**TASK INSTRUCTIONS:** The lines to return are the one containing "## Extra stuff" and all that follow it in the entries below, duplicated exactly and nothing else.

**DATA LISTING:**

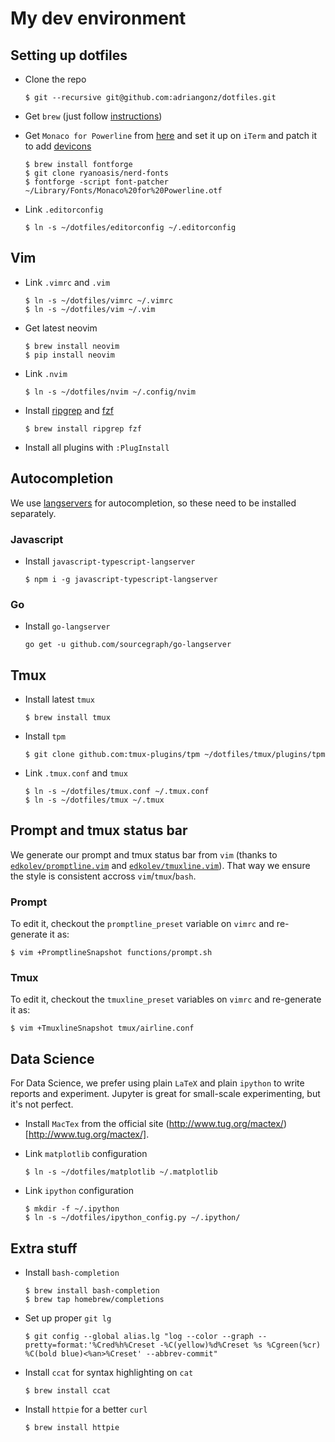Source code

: # My dev environment

## Setting up dotfiles

- Clone the repo

  ```console
  $ git --recursive git@github.com:adriangonz/dotfiles.git
  ```

- Get `brew` (just follow [instructions](https://brew.sh))

- Get `Monaco for Powerline` from [here](https://gist.github.com/baopham/1838072/raw/616d338cea8b9dcc3a5b17c12fe3070df1b738c0/Monaco%2520for%2520Powerline.otf) and set it up on `iTerm` and patch it to add [devicons](https://github.com/ryanoasis/nerd-fonts#font-patcher)

  ```console
  $ brew install fontforge
  $ git clone ryanoasis/nerd-fonts
  $ fontforge -script font-patcher ~/Library/Fonts/Monaco%20for%20Powerline.otf
  ```

- Link `.editorconfig`

  ```console
  $ ln -s ~/dotfiles/editorconfig ~/.editorconfig
  ```

## Vim

- Link `.vimrc` and `.vim`

  ```console
  $ ln -s ~/dotfiles/vimrc ~/.vimrc
  $ ln -s ~/dotfiles/vim ~/.vim
  ```

- Get latest neovim

  ```console
  $ brew install neovim
  $ pip install neovim
  ```

- Link `.nvim`

  ```console
  $ ln -s ~/dotfiles/nvim ~/.config/nvim
  ```

- Install [ripgrep](https://github.com/BurntSushi/ripgrep) and [fzf](https://github.com/junegunn/fzf)

  ```console
  $ brew install ripgrep fzf
  ```

- Install all plugins with `:PlugInstall`

## Autocompletion

We use [langservers](http://langserver.org/) for autocompletion, so these need to be installed separately.

### Javascript

- Install `javascript-typescript-langserver`

  ```console
  $ npm i -g javascript-typescript-langserver
  ```

### Go

- Install `go-langserver`

  ```console
  go get -u github.com/sourcegraph/go-langserver
  ```

## Tmux

- Install latest `tmux`

  ```console
  $ brew install tmux
  ```

- Install `tpm`

  ```console
  $ git clone github.com:tmux-plugins/tpm ~/dotfiles/tmux/plugins/tpm
  ```

- Link `.tmux.conf` and `tmux`

  ```console
  $ ln -s ~/dotfiles/tmux.conf ~/.tmux.conf
  $ ln -s ~/dotfiles/tmux ~/.tmux
  ```

## Prompt and tmux status bar

We generate our prompt and tmux status bar from `vim` (thanks to [`edkolev/promptline.vim`](https://github.com/edkolev/promptline.vim) and [`edkolev/tmuxline.vim`](https://github.com/edkolev/tmuxline.vim)).
That way we ensure the style is consistent accross `vim`/`tmux`/`bash`.

### Prompt

To edit it, checkout the `promptline_preset` variable on `vimrc` and re-generate it as:

```console
$ vim +PromptlineSnapshot functions/prompt.sh
```

### Tmux

To edit it, checkout the `tmuxline_preset` variables on `vimrc` and re-generate it as:

```console
$ vim +TmuxlineSnapshot tmux/airline.conf
```

## Data Science

For Data Science, we prefer using plain `LaTeX` and plain `ipython` to write reports
and experiment. Jupyter is great for small-scale experimenting, but it's not perfect.

- Install `MacTex` from the official site (http://www.tug.org/mactex/)[http://www.tug.org/mactex/].
- Link `matplotlib` configuration

  ```console
  $ ln -s ~/dotfiles/matplotlib ~/.matplotlib
  ```

- Link `ipython` configuration

  ```console
  $ mkdir -f ~/.ipython
  $ ln -s ~/dotfiles/ipython_config.py ~/.ipython/
  ```

## Extra stuff

- Install `bash-completion`

  ```console
  $ brew install bash-completion
  $ brew tap homebrew/completions
  ```

* Set up proper `git lg`

  ```console
  $ git config --global alias.lg "log --color --graph --pretty=format:'%Cred%h%Creset -%C(yellow)%d%Creset %s %Cgreen(%cr) %C(bold blue)<%an>%Creset' --abbrev-commit"
  ```

- Install `ccat` for syntax highlighting on `cat`

  ```console
  $ brew install ccat
  ```

- Install `httpie` for a better `curl`

  ```console
  $ brew install httpie
  ```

**TASK OUTPUT:**
## Extra stuff

- Install `bash-completion`

  ```console
  $ brew install bash-completion
  $ brew tap homebrew/completions
  ```

* Set up proper `git lg`

  ```console
  $ git config --global alias.lg "log --color --graph --pretty=format:'%Cred%h%Creset -%C(yellow)%d%Creset %s %Cgreen(%cr) %C(bold blue)<%an>%Creset' --abbrev-commit"
  ```

- Install `ccat` for syntax highlighting on `cat`

  ```console
  $ brew install ccat
  ```

- Install `httpie` for a better `curl`

  ```console
  $ brew install httpie
  ```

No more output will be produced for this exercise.